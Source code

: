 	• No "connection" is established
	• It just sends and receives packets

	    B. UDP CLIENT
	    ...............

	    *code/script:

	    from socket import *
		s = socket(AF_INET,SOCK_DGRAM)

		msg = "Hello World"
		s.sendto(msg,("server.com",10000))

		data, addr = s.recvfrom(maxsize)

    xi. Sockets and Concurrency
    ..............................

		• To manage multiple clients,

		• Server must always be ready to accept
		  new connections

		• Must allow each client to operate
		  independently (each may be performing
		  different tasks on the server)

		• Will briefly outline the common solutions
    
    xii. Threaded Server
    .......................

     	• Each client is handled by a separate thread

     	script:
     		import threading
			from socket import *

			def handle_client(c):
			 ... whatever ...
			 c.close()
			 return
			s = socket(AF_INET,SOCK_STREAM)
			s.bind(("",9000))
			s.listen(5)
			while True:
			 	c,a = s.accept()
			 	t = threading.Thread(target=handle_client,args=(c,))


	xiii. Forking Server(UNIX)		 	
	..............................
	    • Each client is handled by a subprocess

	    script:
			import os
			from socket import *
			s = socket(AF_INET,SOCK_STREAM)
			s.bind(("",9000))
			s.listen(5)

...

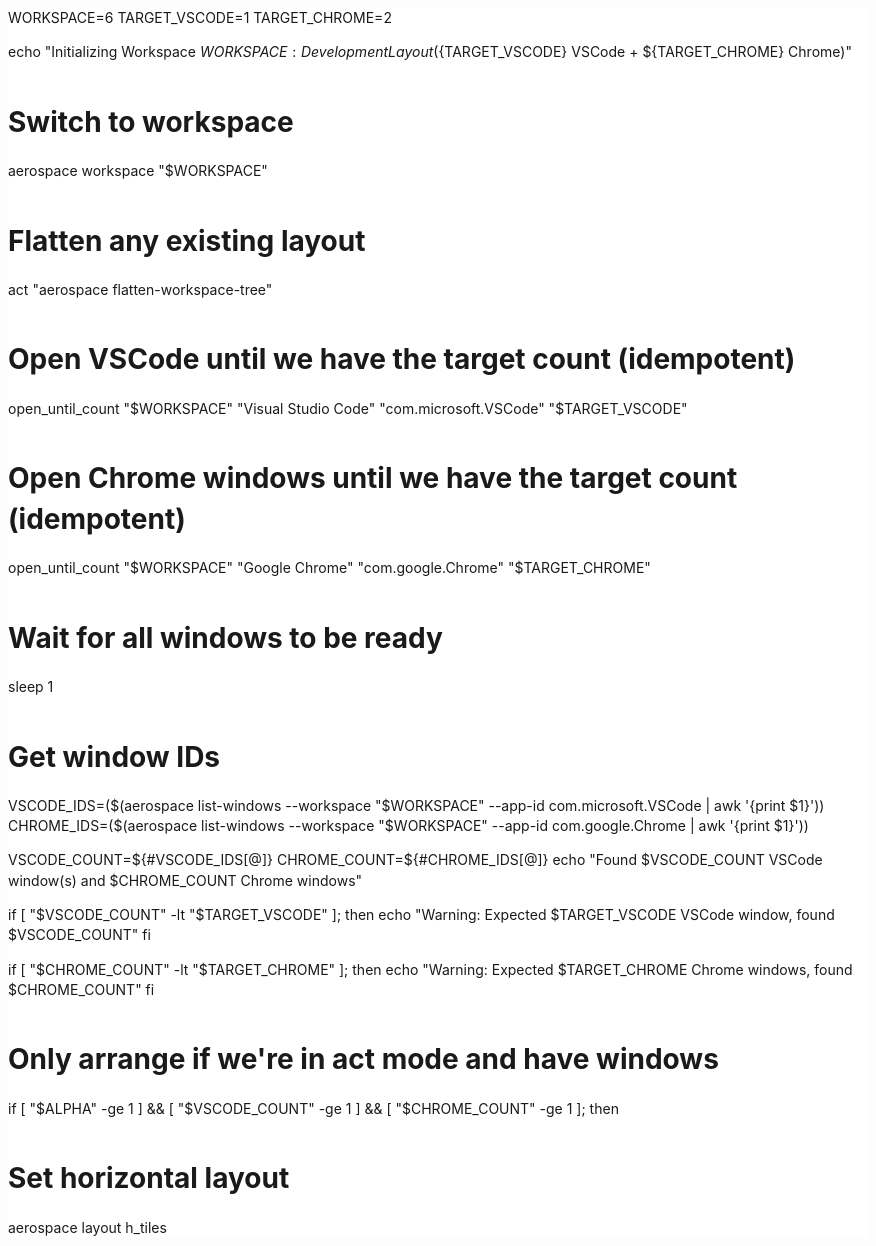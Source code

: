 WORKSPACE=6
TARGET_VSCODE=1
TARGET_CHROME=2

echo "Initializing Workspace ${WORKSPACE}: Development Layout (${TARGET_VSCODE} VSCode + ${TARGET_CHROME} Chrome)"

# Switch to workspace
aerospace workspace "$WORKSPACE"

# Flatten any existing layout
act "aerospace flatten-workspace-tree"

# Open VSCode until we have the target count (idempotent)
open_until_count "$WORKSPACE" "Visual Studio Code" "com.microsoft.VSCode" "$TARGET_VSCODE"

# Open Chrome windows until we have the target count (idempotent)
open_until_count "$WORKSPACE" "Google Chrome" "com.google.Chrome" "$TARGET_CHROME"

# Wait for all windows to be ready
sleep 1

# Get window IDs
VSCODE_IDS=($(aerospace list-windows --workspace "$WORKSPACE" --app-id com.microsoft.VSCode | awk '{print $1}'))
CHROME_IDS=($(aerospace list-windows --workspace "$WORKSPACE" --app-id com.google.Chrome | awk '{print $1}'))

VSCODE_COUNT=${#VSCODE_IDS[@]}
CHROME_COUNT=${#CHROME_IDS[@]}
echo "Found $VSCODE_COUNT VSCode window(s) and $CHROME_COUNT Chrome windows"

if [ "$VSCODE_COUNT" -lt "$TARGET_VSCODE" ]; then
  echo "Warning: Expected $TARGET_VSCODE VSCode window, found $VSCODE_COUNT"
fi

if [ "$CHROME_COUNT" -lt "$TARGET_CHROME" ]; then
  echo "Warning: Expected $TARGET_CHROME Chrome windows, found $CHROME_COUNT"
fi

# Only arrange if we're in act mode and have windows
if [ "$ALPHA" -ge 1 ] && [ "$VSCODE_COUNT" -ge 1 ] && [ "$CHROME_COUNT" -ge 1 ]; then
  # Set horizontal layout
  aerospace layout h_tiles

_Task directions:_
Using the data above, repeat exactly the lines that begin at the line with "# Get window IDs" and end at the line with "aerospace layout h_tiles", both ends included.

_Output below:_
# Get window IDs
VSCODE_IDS=($(aerospace list-windows --workspace "$WORKSPACE" --app-id com.microsoft.VSCode | awk '{print $1}'))
CHROME_IDS=($(aerospace list-windows --workspace "$WORKSPACE" --app-id com.google.Chrome | awk '{print $1}'))

VSCODE_COUNT=${#VSCODE_IDS[@]}
CHROME_COUNT=${#CHROME_IDS[@]}
echo "Found $VSCODE_COUNT VSCode window(s) and $CHROME_COUNT Chrome windows"

if [ "$VSCODE_COUNT" -lt "$TARGET_VSCODE" ]; then
  echo "Warning: Expected $TARGET_VSCODE VSCode window, found $VSCODE_COUNT"
fi

if [ "$CHROME_COUNT" -lt "$TARGET_CHROME" ]; then
  echo "Warning: Expected $TARGET_CHROME Chrome windows, found $CHROME_COUNT"
fi

# Only arrange if we're in act mode and have windows
if [ "$ALPHA" -ge 1 ] && [ "$VSCODE_COUNT" -ge 1 ] && [ "$CHROME_COUNT" -ge 1 ]; then
  # Set horizontal layout
  aerospace layout h_tiles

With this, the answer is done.